Hector passed Jack on the way out of the
building. The once disgraced cop gave the mortician a gaze that made Hector
feel the other man was looking into his soul.
"Where are you off to in the middle
of your shift, Hector?"
That look, the growling way the
detective spoke. The fact that Jack could have been a private eye straight out
of one of the pulp novels Hector's father used to read, second hand, in Mexico.
It all led to Hector almost admitting to the letter in his pocket. Then a
shadow passed over his heart. The shiver that ran through his body kept him
moving.
"Going to lunch."
He kept moving to avoid the look. He
felt it but he gave it no power over him. Jack knew the mortician was lying,
but it was none of his business.
"Don't get too drunk to cut up the
perps I bring in," the detective joked.
Hector paid it no mind. He kept walking,
his hand slipping into his pocket. He caressed the letter like a lover to ensure
it was still there. Assured that the cop had not picked his pocket, the
mortician sighed in relief.
The note was simple, written in a
child's hand. Though, it could have been someone who never learned to write
very well. It invited him to a cadaver concert and gave an address and time. A
time Hector could just meet if he left now. Hector was too much the mortician
to pass it up.
Arriving at the house he knocked on the
door and waited. Until a little girl opened up and took his hand. Without a
word she led him through the house.
He wanted to pull back. A man his age
should not be drawn through a house by a child he did not know.
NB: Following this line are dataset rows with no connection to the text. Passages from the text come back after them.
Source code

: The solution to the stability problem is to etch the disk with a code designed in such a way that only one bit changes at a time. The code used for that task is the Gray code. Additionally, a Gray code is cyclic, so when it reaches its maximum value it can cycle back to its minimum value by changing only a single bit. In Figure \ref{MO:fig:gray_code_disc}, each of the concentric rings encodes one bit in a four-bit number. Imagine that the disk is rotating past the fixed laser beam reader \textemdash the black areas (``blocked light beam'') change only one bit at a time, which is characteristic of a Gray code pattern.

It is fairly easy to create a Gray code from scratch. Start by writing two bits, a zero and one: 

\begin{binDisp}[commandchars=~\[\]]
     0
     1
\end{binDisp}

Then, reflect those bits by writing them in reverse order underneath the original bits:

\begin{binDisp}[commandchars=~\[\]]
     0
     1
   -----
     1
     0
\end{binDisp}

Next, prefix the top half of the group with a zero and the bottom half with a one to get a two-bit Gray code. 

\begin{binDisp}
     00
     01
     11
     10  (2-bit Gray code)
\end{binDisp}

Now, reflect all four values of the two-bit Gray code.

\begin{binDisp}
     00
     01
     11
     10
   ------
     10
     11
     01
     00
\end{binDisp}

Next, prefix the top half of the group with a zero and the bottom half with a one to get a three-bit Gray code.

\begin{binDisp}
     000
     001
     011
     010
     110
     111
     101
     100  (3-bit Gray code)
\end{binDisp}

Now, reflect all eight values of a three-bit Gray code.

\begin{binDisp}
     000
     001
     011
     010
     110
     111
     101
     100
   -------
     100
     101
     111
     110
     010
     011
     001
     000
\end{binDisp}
There was a
power to the girl though, it coursed off of her. He could not resist.
"Where's your mother?" He
whispered.
"She's out. She does not like me
showing him to strangers," the girl chittered merrily and skipped along.
"What about all of these young
women?"
"Oh, they answer to mommy for now.
But they are mine and they know their place."
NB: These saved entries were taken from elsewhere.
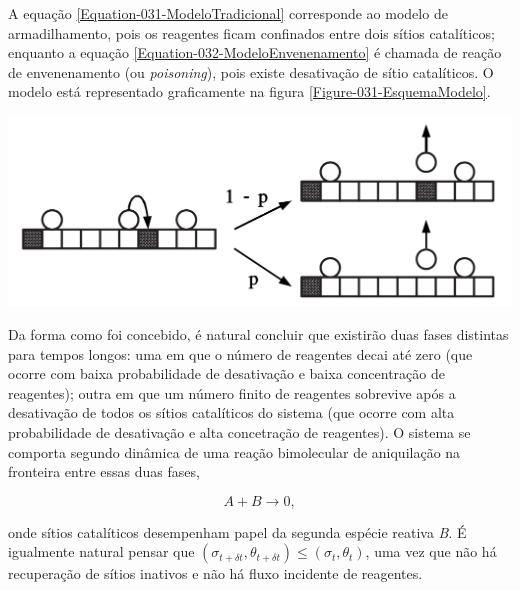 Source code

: A equação \ref{Equation-031-ModeloTradicional} corresponde ao modelo de armadilhamento, pois
os reagentes ficam confinados entre dois sítios catalíticos; enquanto a equação
\ref{Equation-032-ModeloEnvenenamento} é chamada de reação de envenenamento (ou
\textit{poisoning}), pois existe desativação de sítio catalíticos. O modelo está
representado graficamente na figura \ref{Figure-031-EsquemaModelo}.

{
  \centering
  \captionsetup{type=figure}
	\includegraphics[width=\columnwidth]{./figures/031-EsquemaModelo.png}
	\label{Figure-031-EsquemaModelo}
}

Da forma como foi concebido, é natural concluir que existirão duas fases
distintas para tempos longos: uma em que o número de reagentes decai até zero
(que ocorre com baixa probabilidade de desativação e baixa concentração de
reagentes); outra em que um número finito de reagentes sobrevive após a
desativação de todos os sítios catalíticos do sistema (que ocorre com alta
probabilidade de desativação e alta concetração de reagentes). O sistema se
comporta segundo dinâmica de uma reação bimolecular de aniquilação na fronteira
entre essas duas fases,

{
\setlength{\belowdisplayskip}{0pt} \setlength{\belowdisplayshortskip}{0pt}
\setlength{\abovedisplayskip}{0pt} \setlength{\abovedisplayshortskip}{0pt}

\begin{equation}
  A + B \longrightarrow 0,
  \label{Equation-032-ModeloBimolecular}
\end{equation}
}

\noindent onde sítios catalíticos desempenham papel da segunda espécie reativa
\textit{B}. É igualmente natural pensar que $(\sigma_{t+\delta t},
\theta_{t+\delta t}) \leq (\sigma_t, \theta_t)$, uma vez que não há recuperação
de sítios inativos e não há fluxo incidente de reagentes.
She giggled. Hector looked over the
women, dressed in leather and lace that looked more like armor than sex appeal.
Yet he found them appealing. When she spoke of them knowing their place he saw
one, almost surely dead and rotting from the smell coming off of her, bleeding
and bruised in a corner.
Yet he still followed.
Into a room with a man in a coma. A man
Hector felt he knew from somewhere. He had little time to think about it
though. Instruments in the corner, children's toys, started to play as the eyes
of the man moved rapidly behind his lids. A miniature piano, a drum set, and a
my first guitar all sounded out. They played something by Brahms that Hector
couldn't quite place.
He stood transfixed, staring down at the
instruments playing on their own. He was so enthralled that when the knife
pierced his back and through his heart he barely felt the pain. He had a moment
to wonder where the little boy had come from. The one his blood was raining
down to anoint. Then he thought no more.